Montreal, QC: Quebec students are boycotting classes to demand more accessibility to higher education to roll back a 75% increase in university tuition. The current strike of 250,000 Quebec students, which began February 13, 2012, has lasted over 100 days and shows no sign of abating.


In fact with the Quebec government’s new law, Bill 78, which limits the freedom to demonstrate, the student movement has grown into a mass movement with trade unions, teachers associations, community organizations and entire neighborhoods coming out in support of the students. On May 22, 4 days after the passing of the new law, 200,000 people took to the streets of Montreal in defiance of Bill 78. Solidarity has come from across Canada and internationally, with support demonstrations in the major cities across Canada as well as in New York, Paris and elsewhere.


The Quebec students of various levels, from colleges, universities and even high schools have come out to oppose the 75% tuition increase imposed by the Liberal government of Jean Charest. It is true that the tuition in Quebec is the lowest in Canada, presently at about $2,200 a year. The reason why the tuition is the lowest is due to the struggles waged by the students themselves that has forced successive government to roll back increases since 1968. Since that time, there’s been at least eight student strikes against tuition hikes. Some of those strikes, similar to today’s strike also call for a complete abolition of tuitions and for free access to university.


Coming on the heels of almost daily and nightly demonstrations that have disrupted normal commerce in Montreal and many other towns and cities across Quebec, the Charest government passed its anti-democratic law which imposed restrictions on the gathering of more than 50 people as well as fines of up to $125,000 for student organizations and $35,000 for student leaders that organize the demonstrations.
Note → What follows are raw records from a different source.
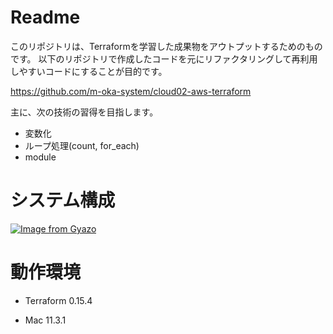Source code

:# Readme

このリポジトリは、Terraformを学習した成果物をアウトプットするためのものです。
以下のリポジトリで作成したコードを元にリファクタリングして再利用しやすいコードにすることが目的です。

https://github.com/m-oka-system/cloud02-aws-terraform

主に、次の技術の習得を目指します。

- 変数化
- ループ処理(count, for_each)
- module

# システム構成

[![Image from Gyazo](https://i.gyazo.com/10c269cd9339e8d624ec537f5d2a8a72.png)](https://gyazo.com/10c269cd9339e8d624ec537f5d2a8a72)


# 動作環境

- Terraform 0.15.4

- Mac 11.3.1



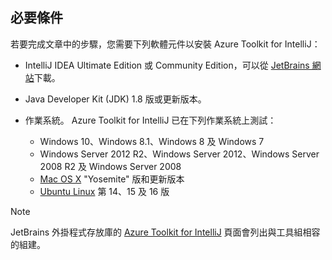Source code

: ## <a name="prerequisites"></a>必要條件
若要完成文章中的步驟，您需要下列軟體元件以安裝 Azure Toolkit for IntelliJ：

* IntelliJ IDEA Ultimate Edition 或 Community Edition，可以從 [JetBrains 網站](https://www.jetbrains.com/idea/download/)下載。
* Java Developer Kit (JDK) 1.8 版或更新版本。
* 作業系統。 Azure Toolkit for IntelliJ 已在下列作業系統上測試：
  
  * Windows 10、Windows 8.1、Windows 8 及 Windows 7
  * Windows Server 2012 R2、Windows Server 2012、Windows Server 2008 R2 及 Windows Server 2008
  * [Mac OS X](http://www.apple.com/osx) "Yosemite" 版和更新版本
  * [Ubuntu Linux](http://www.ubuntu.com) 第 14、15 及 16 版

> [!NOTE]
> 
> JetBrains 外掛程式存放庫的 [Azure Toolkit for IntelliJ](https://plugins.jetbrains.com/plugin/8053) 頁面會列出與工具組相容的組建。
> 

<!--
> [!IMPORTANT]
> 
> If you are using the Azure Toolkit for IntelliJ on Windows, the toolkit requires installing the Azure SDK 2.9.6 or later in order to use the Azure emulator. You have two options for installing the Azure SDK:
> 
> * You can download and install the Azure SDK by using the [Web Platform Installer (WebPI)](http://go.microsoft.com/fwlink/?LinkID=252838).
> * If you do not have the Azure SDK installed when you create your first Azure deployment project, you will be prompted to automatically download install the requisite version of the Azure SDK.
> 
> Note that the Azure SDK is only required on Windows.
> 
-->
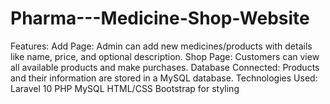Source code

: # Pharma---Medicine-Shop-Website
 Features: Add Page: Admin can add new medicines/products with details like name, price, and optional description.  Shop Page: Customers can view all available products and make purchases.  Database Connected: Products and their information are stored in a MySQL database.  Technologies Used: Laravel 10  PHP  MySQL  HTML/CSS   Bootstrap for styling
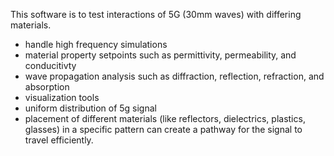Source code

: This software is to test interactions of 5G (30mm waves) with differing materials.

- handle high frequency simulations
- material property setpoints such as permittivity, permeability, and conducitivty
- wave propagation analysis such as diffraction, reflection, refraction, and absorption
- visualization tools
- uniform distribution of 5g signal
- placement of different materials (like reflectors, dielectrics, plastics, glasses) in a specific pattern can create a pathway for the signal to travel efficiently.

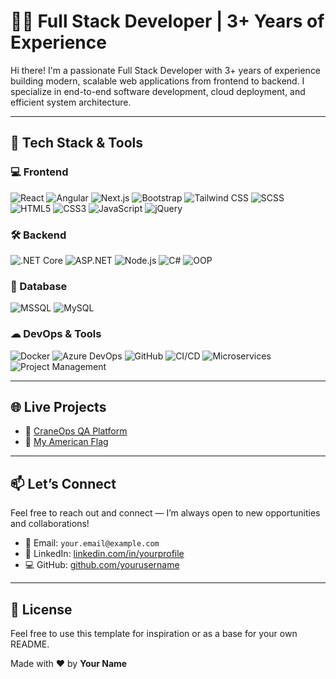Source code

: # 👨‍💻 Full Stack Developer | 3+ Years of Experience

Hi there! I'm a passionate Full Stack Developer with 3+ years of experience building modern, scalable web applications from frontend to backend. I specialize in end-to-end software development, cloud deployment, and efficient system architecture.

---

## 🚀 Tech Stack & Tools

### 💻 Frontend
![React](https://img.shields.io/badge/-React-61DAFB?style=flat&logo=react&logoColor=white)
![Angular](https://img.shields.io/badge/-Angular-DD0031?style=flat&logo=angular&logoColor=white)
![Next.js](https://img.shields.io/badge/-Next.js-000000?style=flat&logo=next.js&logoColor=white)
![Bootstrap](https://img.shields.io/badge/-Bootstrap-7952B3?style=flat&logo=bootstrap&logoColor=white)
![Tailwind CSS](https://img.shields.io/badge/-TailwindCSS-38B2AC?style=flat&logo=tailwind-css&logoColor=white)
![SCSS](https://img.shields.io/badge/-SCSS-CC6699?style=flat&logo=sass&logoColor=white)
![HTML5](https://img.shields.io/badge/-HTML5-E34F26?style=flat&logo=html5&logoColor=white)
![CSS3](https://img.shields.io/badge/-CSS3-1572B6?style=flat&logo=css3&logoColor=white)
![JavaScript](https://img.shields.io/badge/-JavaScript-F7DF1E?style=flat&logo=javascript&logoColor=black)
![jQuery](https://img.shields.io/badge/-jQuery-0769AD?style=flat&logo=jquery&logoColor=white)

### 🛠 Backend
![.NET Core](https://img.shields.io/badge/-.NET_Core-512BD4?style=flat&logo=dotnet&logoColor=white)
![ASP.NET](https://img.shields.io/badge/-ASP.NET-5C2D91?style=flat&logo=dotnet&logoColor=white)
![Node.js](https://img.shields.io/badge/-Node.js-339933?style=flat&logo=node.js&logoColor=white)
![C#](https://img.shields.io/badge/-C%23-239120?style=flat&logo=c-sharp&logoColor=white)
![OOP](https://img.shields.io/badge/-OOP-007ACC?style=flat&logo=codeforces&logoColor=white)

### 🧠 Database
![MSSQL](https://img.shields.io/badge/-MSSQL-CC2927?style=flat&logo=microsoft-sql-server&logoColor=white)
![MySQL](https://img.shields.io/badge/-MySQL-4479A1?style=flat&logo=mysql&logoColor=white)

### ☁ DevOps & Tools
![Docker](https://img.shields.io/badge/-Docker-2496ED?style=flat&logo=docker&logoColor=white)
![Azure DevOps](https://img.shields.io/badge/-Azure_DevOps-0078D7?style=flat&logo=azure-devops&logoColor=white)
![GitHub](https://img.shields.io/badge/-GitHub-181717?style=flat&logo=github&logoColor=white)
![CI/CD](https://img.shields.io/badge/-CI%2FCD-0A0?style=flat&logo=github-actions&logoColor=white)
![Microservices](https://img.shields.io/badge/-Microservices-6DB33F?style=flat&logo=spring&logoColor=white)
![Project Management](https://img.shields.io/badge/-Project_Management_Tools-FF4500?style=flat&logo=trello&logoColor=white)

---

## 🌐 Live Projects

- 🔗 [CraneOps QA Platform](http://qa.craneops.net/)
- 🔗 [My American Flag](https://myamericanflag.us/)

---

## 📫 Let’s Connect

Feel free to reach out and connect — I’m always open to new opportunities and collaborations!

- 📧 Email: `your.email@example.com`
- 💼 LinkedIn: [linkedin.com/in/yourprofile](https://linkedin.com/in/yourprofile)
- 💻 GitHub: [github.com/yourusername](https://github.com/yourusername)

---

## 📜 License

Feel free to use this template for inspiration or as a base for your own README.

Made with ❤️ by **Your Name**

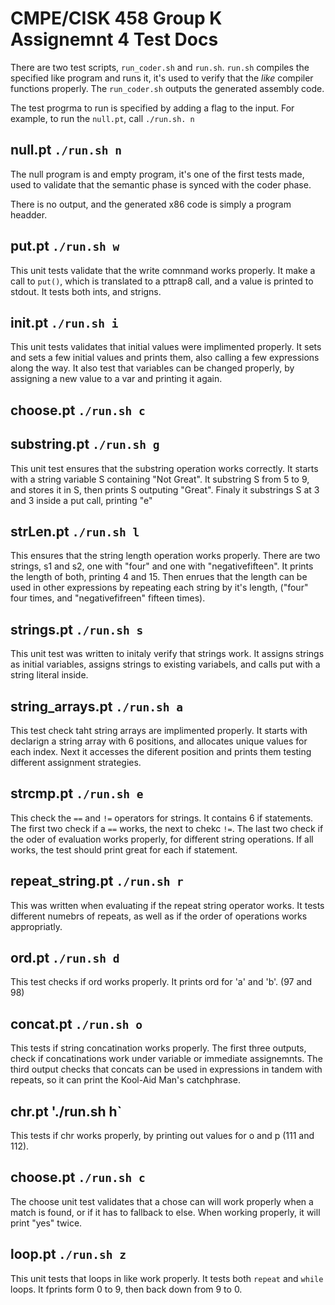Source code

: # CMPE/CISK 458 Group K Assignemnt 4 Test Docs

There are two test scripts, `run_coder.sh` and `run.sh`.
`run.sh` compiles the specified like program and runs it, it's used to verify that the *like* compiler functions properly.
The `run_coder.sh` outputs the generated assembly code. 

The test progrma to run is specified by adding a flag to the input.
For example, to run the `null.pt`, call `./run.sh. n`

## null.pt `./run.sh n`
The null program is and empty program, it's one of the first tests made, used to validate that the semantic phase is synced with the coder phase.

There is no output, and the generated x86 code is simply a program headder. 

## put.pt `./run.sh w`
This unit tests validate that the write comnmand works properly. It make a call to `put()`, which is translated to a pttrap8 call, and a value is printed to stdout. 
It tests both ints, and strigns.


## init.pt `./run.sh i`
This unit tests validates that initial values were implimented properly.
It sets and sets a few initial values and prints them, also calling a few expressions along the way.
It also test that variables can be changed properly, by assigning a new value to a var and printing it again.

## choose.pt `./run.sh c`

## substring.pt `./run.sh g`
This unit test ensures that the substring operation works correctly.
It starts with a string variable S containing "Not Great".
It substring S from 5 to 9, and stores it in S, then prints S outputing "Great".
Finaly it substrings S at 3 and 3 inside a put call, printing "e"

## strLen.pt `./run.sh l`
This ensures that the string length operation works properly. 
There are two strings, s1 and s2, one with "four" and one with "negativefifteen".
It prints the length of both, printing 4 and 15. 
Then enrues that the length can be used in other expressions by repeating each string by it's length, ("four" four times, and "negativefifreen" fifteen times).

## strings.pt `./run.sh s`
This unit test was written to initaly verify that strings work.
It assigns strings as initial variables, assigns strings to existing variabels, and calls put with a string literal inside. 

## string_arrays.pt `./run.sh a`
This test check taht string arrays are implimented properly. 
It starts with declarign a string array with 6 positions, and allocates unique values for each index.
Next it accesses the diferent position and prints them testing different assignment strategies.  

## strcmp.pt `./run.sh e`
This check the `==` and `!=` operators for strings.
It contains 6 if statements. 
The first two check if a `==` works, the next to chekc `!=`.
The last two check if the oder of evaluation works properly, for different string operations. 
If all works, the test should print great for each if statement.

## repeat_string.pt `./run.sh r`
This was written when evaluating if the repeat string operator works. 
It tests different numebrs of repeats, as well as if the order of operations works appropriatly.

## ord.pt `./run.sh d`
This test checks if ord works properly. 
It prints ord for 'a' and 'b'. (97 and 98)

## concat.pt `./run.sh o`
This tests if string concatination works properly.
The first three outputs, check if concatinations work under variable or immediate assignemnts. 
The third output checks that concats can be used in expressions in tandem with repeats, so it can print the Kool-Aid Man's catchphrase.

## chr.pt './run.sh h`
This tests if chr works properly, by printing out values for o and p (111 and 112).

## choose.pt `./run.sh c`
The choose unit test validates that a chose can will work properly when a match is found, or if it has to fallback to else.
When working properly, it will print "yes" twice.

## loop.pt `./run.sh z`
This unit tests that loops in like work properly.
It tests both `repeat` and `while` loops.
It fprints form 0 to 9, then back down from 9 to 0.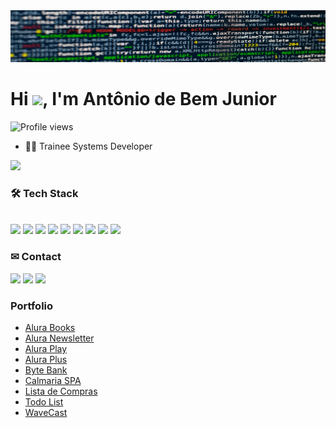 <img src="https://github.com/antoniobemjunior/antoniobemjunior/blob/main/banner2.png"/>
<h1 align="left">Hi <img src="https://raw.githubusercontent.com/kaueMarques/kaueMarques/master/hi.gif" height="30px">, I'm Antônio de Bem Junior</h1>
<p align="left"> <img src="https://komarev.com/ghpvc/?username=antoniobemjunior&color=red" alt="Profile views" /> </p>

- 👨‍💻 Trainee Systems Developer

<img src="https://github-readme-stats.vercel.app/api?username=antoniobemjunior&count_private=true&show_icons=true&theme=dark" />

<h3 align="left">🛠 Tech Stack</h3>

<br>
<a href="https://github.com/antoniobemjunior"><img src="https://img.shields.io/badge/C-rgb(0,0,0)" /></a>
<a href="https://github.com/antoniobemjunior"><img src="https://img.shields.io/badge/C%23-rgb(10,0,0)" /></a>
<a href="https://github.com/antoniobemjunior"><img src="https://img.shields.io/badge/C++-rgb(20,0,0)" /></a>
<a href="https://github.com/antoniobemjunior"><img src="https://img.shields.io/badge/CSS-rgb(30,0,0)" /></a>
<a href="https://github.com/antoniobemjunior"><img src="https://img.shields.io/badge/HTML-rgb(40,0,0)" /></a>
<a href="https://github.com/antoniobemjunior"><img src="https://img.shields.io/badge/JavaScript-rgb(50,0,0)" /></a>
<a href="https://github.com/antoniobemjunior"><img src="https://img.shields.io/badge/Python-rgb(60,0,0)" /></a>
<a href="https://github.com/antoniobemjunior"><img src="https://img.shields.io/badge/SQL-rgb(70,0,0)" /></a>
<a href="https://github.com/antoniobemjunior"><img src="https://img.shields.io/badge/TypeScript-rgb(80,0,0)" /></a>

<h3 align="left">✉ Contact</h3>

<a href="https://wa.me/5547984296553"><img src="https://img.shields.io/badge/WhatsApp-rgb(90,0,0)"/></a>
<a href="mailto:antonio.bem.junior@gmail.com"><img src="https://img.shields.io/badge/'E-mail'-rgb(100,0,0)"/></a>
<a href="https://www.linkedin.com/in/antonio-romero-ferreira-de-bem-junior/"><img src="https://img.shields.io/badge/LinkedIn-rgb(110,0,0)"/></a>

<h3 align="left">Portfolio</h3>

- <a href="https://antoniobemjunior.github.io/alurabooks/">Alura Books</a>
- <a href="https://antoniobemjunior.github.io/alura-newsletter/">Alura Newsletter</a>
- <a href="https://antoniobemjunior.github.io/AluraPlay/">Alura Play</a>
- <a href="https://antoniobemjunior.github.io/alura-plus/">Alura Plus</a>
- <a href="https://antoniobemjunior.github.io/bytebank/">Byte Bank</a>
- <a href="https://antoniobemjunior.github.io/calmaria-spa/">Calmaria SPA</a>
- <a href="https://antoniobemjunior.github.io/lista-de-compras/">Lista de Compras</a>
- <a href="https://antoniobemjunior.github.io/todo-list-JAVASCRIPT/">Todo List</a>
- <a href="https://antoniobemjunior.github.io/WaveCast/">WaveCast</a>
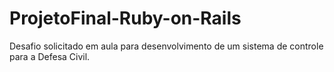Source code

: # ProjetoFinal-Ruby-on-Rails
Desafio solicitado em aula para desenvolvimento de um sistema de controle para a Defesa Civil.
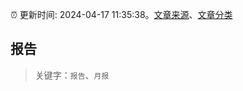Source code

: :alarm_clock: 更新时间: 2024-04-17 11:35:38。[文章来源](/README.md)、[文章分类](/TAGS.md)

## 报告


> 关键字：`报告`、`月报`



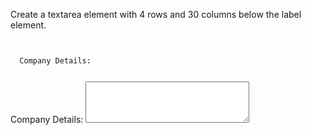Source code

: <!-- The code editor isn't displaying the correct result -->

Create a textarea element with 4 rows and 30 columns below the label element.

<codeblock language="html" type="exercise" testMode="fixedInput">
<code>
<form>
  <label>Company Details:</label>
</form>
</code>

<solution>
<form>
  <label>Company Details:</label>
  <textarea rows="4" cols="30">
  </textarea>
</form>
</solution>
</codeblock>
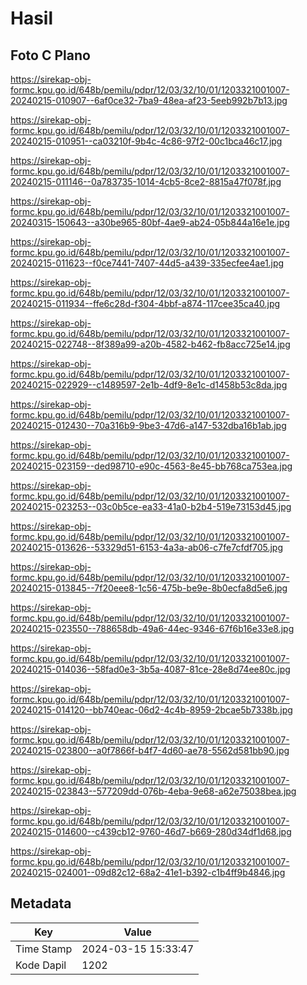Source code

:# Hasil

## Foto C Plano

https://sirekap-obj-formc.kpu.go.id/648b/pemilu/pdpr/12/03/32/10/01/1203321001007-20240215-010907--6af0ce32-7ba9-48ea-af23-5eeb992b7b13.jpg

https://sirekap-obj-formc.kpu.go.id/648b/pemilu/pdpr/12/03/32/10/01/1203321001007-20240215-010951--ca03210f-9b4c-4c86-97f2-00c1bca46c17.jpg

https://sirekap-obj-formc.kpu.go.id/648b/pemilu/pdpr/12/03/32/10/01/1203321001007-20240215-011146--0a783735-1014-4cb5-8ce2-8815a47f078f.jpg

https://sirekap-obj-formc.kpu.go.id/648b/pemilu/pdpr/12/03/32/10/01/1203321001007-20240315-150643--a30be965-80bf-4ae9-ab24-05b844a16e1e.jpg

https://sirekap-obj-formc.kpu.go.id/648b/pemilu/pdpr/12/03/32/10/01/1203321001007-20240215-011623--f0ce7441-7407-44d5-a439-335ecfee4ae1.jpg

https://sirekap-obj-formc.kpu.go.id/648b/pemilu/pdpr/12/03/32/10/01/1203321001007-20240215-011934--ffe6c28d-f304-4bbf-a874-117cee35ca40.jpg

https://sirekap-obj-formc.kpu.go.id/648b/pemilu/pdpr/12/03/32/10/01/1203321001007-20240215-022748--8f389a99-a20b-4582-b462-fb8acc725e14.jpg

https://sirekap-obj-formc.kpu.go.id/648b/pemilu/pdpr/12/03/32/10/01/1203321001007-20240215-022929--c1489597-2e1b-4df9-8e1c-d1458b53c8da.jpg

https://sirekap-obj-formc.kpu.go.id/648b/pemilu/pdpr/12/03/32/10/01/1203321001007-20240215-012430--70a316b9-9be3-47d6-a147-532dba16b1ab.jpg

https://sirekap-obj-formc.kpu.go.id/648b/pemilu/pdpr/12/03/32/10/01/1203321001007-20240215-023159--ded98710-e90c-4563-8e45-bb768ca753ea.jpg

https://sirekap-obj-formc.kpu.go.id/648b/pemilu/pdpr/12/03/32/10/01/1203321001007-20240215-023253--03c0b5ce-ea33-41a0-b2b4-519e73153d45.jpg

https://sirekap-obj-formc.kpu.go.id/648b/pemilu/pdpr/12/03/32/10/01/1203321001007-20240215-013626--53329d51-6153-4a3a-ab06-c7fe7cfdf705.jpg

https://sirekap-obj-formc.kpu.go.id/648b/pemilu/pdpr/12/03/32/10/01/1203321001007-20240215-013845--7f20eee8-1c56-475b-be9e-8b0ecfa8d5e6.jpg

https://sirekap-obj-formc.kpu.go.id/648b/pemilu/pdpr/12/03/32/10/01/1203321001007-20240215-023550--788658db-49a6-44ec-9346-67f6b16e33e8.jpg

https://sirekap-obj-formc.kpu.go.id/648b/pemilu/pdpr/12/03/32/10/01/1203321001007-20240215-014036--58fad0e3-3b5a-4087-81ce-28e8d74ee80c.jpg

https://sirekap-obj-formc.kpu.go.id/648b/pemilu/pdpr/12/03/32/10/01/1203321001007-20240215-014120--bb740eac-06d2-4c4b-8959-2bcae5b7338b.jpg

https://sirekap-obj-formc.kpu.go.id/648b/pemilu/pdpr/12/03/32/10/01/1203321001007-20240215-023800--a0f7866f-b4f7-4d60-ae78-5562d581bb90.jpg

https://sirekap-obj-formc.kpu.go.id/648b/pemilu/pdpr/12/03/32/10/01/1203321001007-20240215-023843--577209dd-076b-4eba-9e68-a62e75038bea.jpg

https://sirekap-obj-formc.kpu.go.id/648b/pemilu/pdpr/12/03/32/10/01/1203321001007-20240215-014600--c439cb12-9760-46d7-b669-280d34df1d68.jpg

https://sirekap-obj-formc.kpu.go.id/648b/pemilu/pdpr/12/03/32/10/01/1203321001007-20240215-024001--09d82c12-68a2-41e1-b392-c1b4ff9b4846.jpg


## Metadata

| Key        | Value               |
| ---------- | ------------------- |
| Time Stamp | 2024-03-15 15:33:47 |
| Kode Dapil | 1202                |



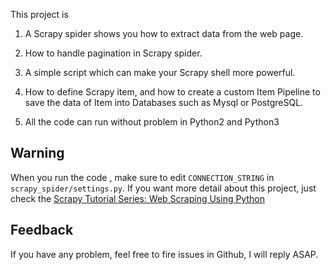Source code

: 
This project is 

1. A Scrapy spider shows you how to extract data from the web page.

2. How to handle pagination in Scrapy spider.

3. A simple script which can make your Scrapy shell more powerful.

4. How to define Scrapy item, and how to create a custom Item Pipeline to save the data of Item into Databases such as Mysql or PostgreSQL.

5. All the code can run without problem in Python2 and Python3

## Warning

When you run the code , make sure to edit `CONNECTION_STRING` in `scrapy_spider/settings.py`. If you want more detail about this project, just check the [Scrapy Tutorial Series: Web Scraping Using Python](https://blog.michaelyin.info/scrapy-tutorial-series-web-scraping-using-python/)

## Feedback

If you have any problem, feel free to fire issues in Github, I will reply ASAP.

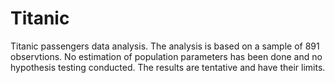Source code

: # Titanic
Titanic passengers data analysis.
The analysis is based on a sample of 891 observtions. No estimation of population parameters has been done and no hypothesis testing conducted. The results are tentative and have their limits.
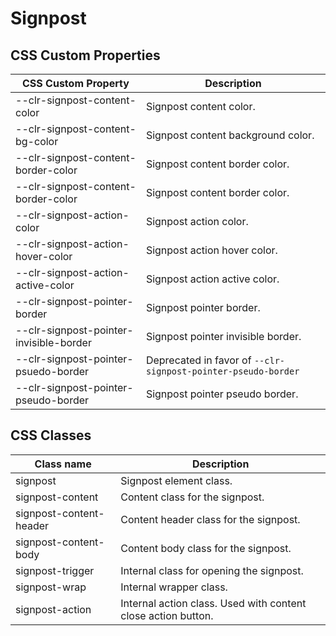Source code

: # Signpost

## CSS Custom Properties

| CSS Custom Property                     | Description                                                   |
| --------------------------------------- | ------------------------------------------------------------- |
| --clr-signpost-content-color            | Signpost content color.                                       |
| --clr-signpost-content-bg-color         | Signpost content background color.                            |
| --clr-signpost-content-border-color     | Signpost content border color.                                |
| --clr-signpost-content-border-color     | Signpost content border color.                                |
| --clr-signpost-action-color             | Signpost action color.                                        |
| --clr-signpost-action-hover-color       | Signpost action hover color.                                  |
| --clr-signpost-action-active-color      | Signpost action active color.                                 |
| --clr-signpost-pointer-border           | Signpost pointer border.                                      |
| --clr-signpost-pointer-invisible-border | Signpost pointer invisible border.                            |
| --clr-signpost-pointer-psuedo-border    | Deprecated in favor of `--clr-signpost-pointer-pseudo-border` |
| --clr-signpost-pointer-pseudo-border    | Signpost pointer pseudo border.                               |

## CSS Classes

| Class name              | Description                                                   |
| ----------------------- | ------------------------------------------------------------- |
| signpost                | Signpost element class.                                       |
| signpost-content        | Content class for the signpost.                               |
| signpost-content-header | Content header class for the signpost.                        |
| signpost-content-body   | Content body class for the signpost.                          |
| signpost-trigger        | Internal class for opening the signpost.                      |
| signpost-wrap           | Internal wrapper class.                                       |
| signpost-action         | Internal action class. Used with content close action button. |
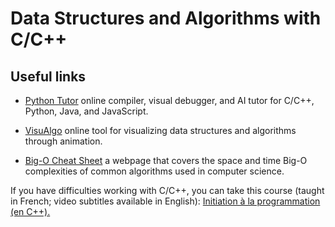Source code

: # Data Structures and Algorithms with C/C++

## Useful links 

- [Python Tutor](https://pythontutor.com) online compiler, visual debugger, and AI tutor for C/C++, Python, Java, and JavaScript.

- [VisuAlgo](https://visualgo.net) online tool for visualizing data structures and algorithms through animation.

- [Big-O Cheat Sheet](https://www.bigocheatsheet.com/) a webpage that covers the space and time Big-O complexities of common algorithms used in computer science.

If you have difficulties working with C/C++, you can take this course (taught in French; video subtitles available in English): [Initiation à la programmation (en C++).](https://www.coursera.org/learn/initiation-programmation-cpp)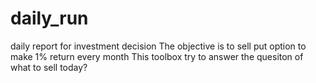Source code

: # daily_run
daily report for investment decision
The objective is to sell put option to make 1% return every month
This toolbox try to answer the quesiton of what to sell today?
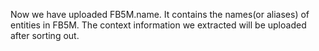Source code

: Now we have uploaded FB5M.name. It contains the names(or aliases) of entities in FB5M. The context information we extracted will be uploaded after sorting out.
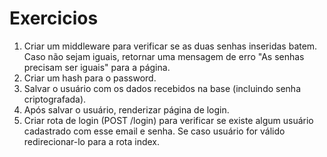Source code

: # Exercicios

1. Criar um middleware para verificar se as duas senhas inseridas batem. Caso não sejam iguais,
retornar uma mensagem de erro "As senhas precisam ser iguais" para a página.
2. Criar um hash para o password. 
3. Salvar o usuário com os dados recebidos na base (incluindo senha criptografada).
4. Após salvar o usuário, renderizar página de login.
5. Criar rota de login (POST /login) para verificar se existe algum usuário cadastrado com esse
email e senha. Se caso usuário for válido redirecionar-lo para a rota index. 
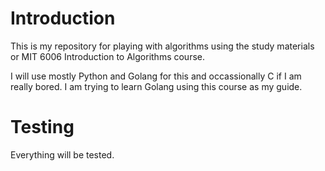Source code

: # Introduction
This is my repository for playing with algorithms using the study materials or MIT 6006 Introduction to Algorithms course.

I will use mostly Python and Golang for this and occassionally C if I am really bored.
I am trying to learn Golang using this course as my guide.
# Testing
Everything will be tested.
While keeping up the daily demonstrations, the student organizations, with the support of various legal associations and human rights lawyers have gone to court to challenge the constitutionality of Bill 78. The student organizations have received large donations from trade unions, student and mass organizations from across Canada. “We’re happy we’re not alone in this,” said Martine Desjardins, head of the federation representing university students. “We’ve seen from the outset that the population is behind us and, more than ever, people want to be able to exercise their right to freedom of expression, freedom of association and the right to take part in peaceful demonstrations. This is a new step in the fight against tuition hikes.”


Over 2500 students have been arrested, with over 600 arrested in one evening demonstration in Montreal after the passing of Bill 78. The increase in police repression to limit mass participation has only resulted in more and diverse communities in taking part in a nightly protest called, cazerolazo, casserole protests, where neighborhoods come out banging pots and pans. These protests have spread to Sherbrooke, Trois-Rivières, Gatineau, Granby, Quebec City and the Saguenay.


At this time, the Quebec government is at an impasse. They are losing the moral right to govern. Their only way to resolve the crisis is to roll back the tuition increases. This prolonged student movement has shown the people of Quebec a new form of democracy, a democracy of participation and direct action. It augurs well for the youth of Quebec as they try to make this society more democratic and responsive to the social and economic needs of the population. The provincial government has to call an election by next year. It will be interesting to see how the students, who are able to mobilize hundreds of thousand of people into the streets, will be able to take advantage of this people power to participate in electoral politics.